## YOUR GOAL
Lines containing the word "System" are the ones to copy from the records below.

=== SUPPLIED MATERIAL ===

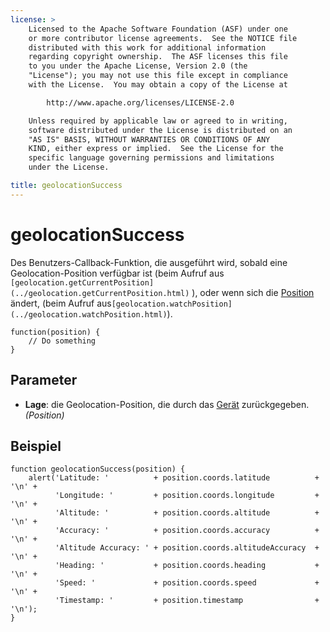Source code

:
 ```yaml
---
license: >
    Licensed to the Apache Software Foundation (ASF) under one
    or more contributor license agreements.  See the NOTICE file
    distributed with this work for additional information
    regarding copyright ownership.  The ASF licenses this file
    to you under the Apache License, Version 2.0 (the
    "License"); you may not use this file except in compliance
    with the License.  You may obtain a copy of the License at

        http://www.apache.org/licenses/LICENSE-2.0

    Unless required by applicable law or agreed to in writing,
    software distributed under the License is distributed on an
    "AS IS" BASIS, WITHOUT WARRANTIES OR CONDITIONS OF ANY
    KIND, either express or implied.  See the License for the
    specific language governing permissions and limitations
    under the License.

title: geolocationSuccess
---
```


# geolocationSuccess

Des Benutzers-Callback-Funktion, die ausgeführt wird, sobald eine Geolocation-Position verfügbar ist (beim Aufruf aus `[geolocation.getCurrentPosition](../geolocation.getCurrentPosition.html)` ), oder wenn sich die [Position](../Position/position.html) ändert, (beim Aufruf aus`[geolocation.watchPosition](../geolocation.watchPosition.html)`).

    function(position) {
        // Do something
    }
    

## Parameter

*   **Lage**: die Geolocation-Position, die durch das [Gerät](../../device/device.html) zurückgegeben. *(Position)*

## Beispiel

    function geolocationSuccess(position) {
        alert('Latitude: '          + position.coords.latitude          + '\n' +
              'Longitude: '         + position.coords.longitude         + '\n' +
              'Altitude: '          + position.coords.altitude          + '\n' +
              'Accuracy: '          + position.coords.accuracy          + '\n' +
              'Altitude Accuracy: ' + position.coords.altitudeAccuracy  + '\n' +
              'Heading: '           + position.coords.heading           + '\n' +
              'Speed: '             + position.coords.speed             + '\n' +
              'Timestamp: '         + position.timestamp                + '\n');
    }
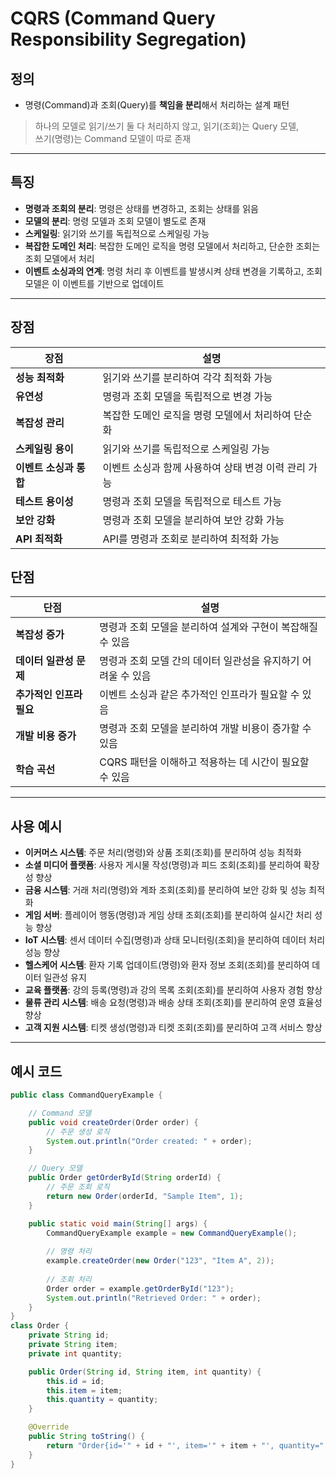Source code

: # CQRS (Command Query Responsibility Segregation)

## 정의
- 명령(Command)과 조회(Query)를 **책임을 분리**해서 처리하는 설계 패턴

> 하나의 모델로 읽기/쓰기 둘 다 처리하지 않고, 읽기(조회)는 Query 모델,  
> 쓰기(명령)는 Command 모델이 따로 존재

--- 
## 특징
- **명령과 조회의 분리**: 명령은 상태를 변경하고, 조회는 상태를 읽음
- **모델의 분리**: 명령 모델과 조회 모델이 별도로 존재
- **스케일링**: 읽기와 쓰기를 독립적으로 스케일링 가능
- **복잡한 도메인 처리**: 복잡한 도메인 로직을 명령 모델에서 처리하고, 단순한 조회는 조회 모델에서 처리
- **이벤트 소싱과의 연계**: 명령 처리 후 이벤트를 발생시켜 상태 변경을 기록하고, 조회 모델은 이 이벤트를 기반으로 업데이트

---

## 장점
| 장점 | 설명 |
| --- | --- |
| **성능 최적화** | 읽기와 쓰기를 분리하여 각각 최적화 가능 |
| **유연성** | 명령과 조회 모델을 독립적으로 변경 가능 |
| **복잡성 관리** | 복잡한 도메인 로직을 명령 모델에서 처리하여 단순화 |
| **스케일링 용이** | 읽기와 쓰기를 독립적으로 스케일링 가능 |
| **이벤트 소싱과 통합** | 이벤트 소싱과 함께 사용하여 상태 변경 이력 관리 가능 |
| **테스트 용이성** | 명령과 조회 모델을 독립적으로 테스트 가능 |
| **보안 강화** | 명령과 조회 모델을 분리하여 보안 강화 가능 |
| **API 최적화** | API를 명령과 조회로 분리하여 최적화 가능 |

## 단점
| 단점 | 설명 |
| --- | --- |
| **복잡성 증가** | 명령과 조회 모델을 분리하여 설계와 구현이 복잡해질 수 있음 |
| **데이터 일관성 문제** | 명령과 조회 모델 간의 데이터 일관성을 유지하기 어려울 수 있음 |
| **추가적인 인프라 필요** | 이벤트 소싱과 같은 추가적인 인프라가 필요할 수 있음 |
| **개발 비용 증가** | 명령과 조회 모델을 분리하여 개발 비용이 증가할 수 있음 |
| **학습 곡선** | CQRS 패턴을 이해하고 적용하는 데 시간이 필요할 수 있음 |

---

## 사용 예시
- **이커머스 시스템**: 주문 처리(명령)와 상품 조회(조회)를 분리하여 성능 최적화
- **소셜 미디어 플랫폼**: 사용자 게시물 작성(명령)과 피드 조회(조회)를 분리하여 확장성 향상
- **금융 시스템**: 거래 처리(명령)와 계좌 조회(조회)를 분리하여 보안 강화 및 성능 최적화
- **게임 서버**: 플레이어 행동(명령)과 게임 상태 조회(조회)를 분리하여 실시간 처리 성능 향상
- **IoT 시스템**: 센서 데이터 수집(명령)과 상태 모니터링(조회)을 분리하여 데이터 처리 성능 향상
- **헬스케어 시스템**: 환자 기록 업데이트(명령)와 환자 정보 조회(조회)를 분리하여 데이터 일관성 유지
- **교육 플랫폼**: 강의 등록(명령)과 강의 목록 조회(조회)를 분리하여 사용자 경험 향상
- **물류 관리 시스템**: 배송 요청(명령)과 배송 상태 조회(조회)를 분리하여 운영 효율성 향상
- **고객 지원 시스템**: 티켓 생성(명령)과 티켓 조회(조회)를 분리하여 고객 서비스 향상
---

## 예시 코드
```java
public class CommandQueryExample {

    // Command 모델
    public void createOrder(Order order) {
        // 주문 생성 로직
        System.out.println("Order created: " + order);
    }

    // Query 모델
    public Order getOrderById(String orderId) {
        // 주문 조회 로직
        return new Order(orderId, "Sample Item", 1);
    }

    public static void main(String[] args) {
        CommandQueryExample example = new CommandQueryExample();
        
        // 명령 처리
        example.createOrder(new Order("123", "Item A", 2));
        
        // 조회 처리
        Order order = example.getOrderById("123");
        System.out.println("Retrieved Order: " + order);
    }
}
class Order {
    private String id;
    private String item;
    private int quantity;

    public Order(String id, String item, int quantity) {
        this.id = id;
        this.item = item;
        this.quantity = quantity;
    }

    @Override
    public String toString() {
        return "Order{id='" + id + "', item='" + item + "', quantity=" + quantity + '}';
    }
}
```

===

## SOLUTION
        System.out.println("Order created: " + order);
        System.out.println("Retrieved Order: " + order);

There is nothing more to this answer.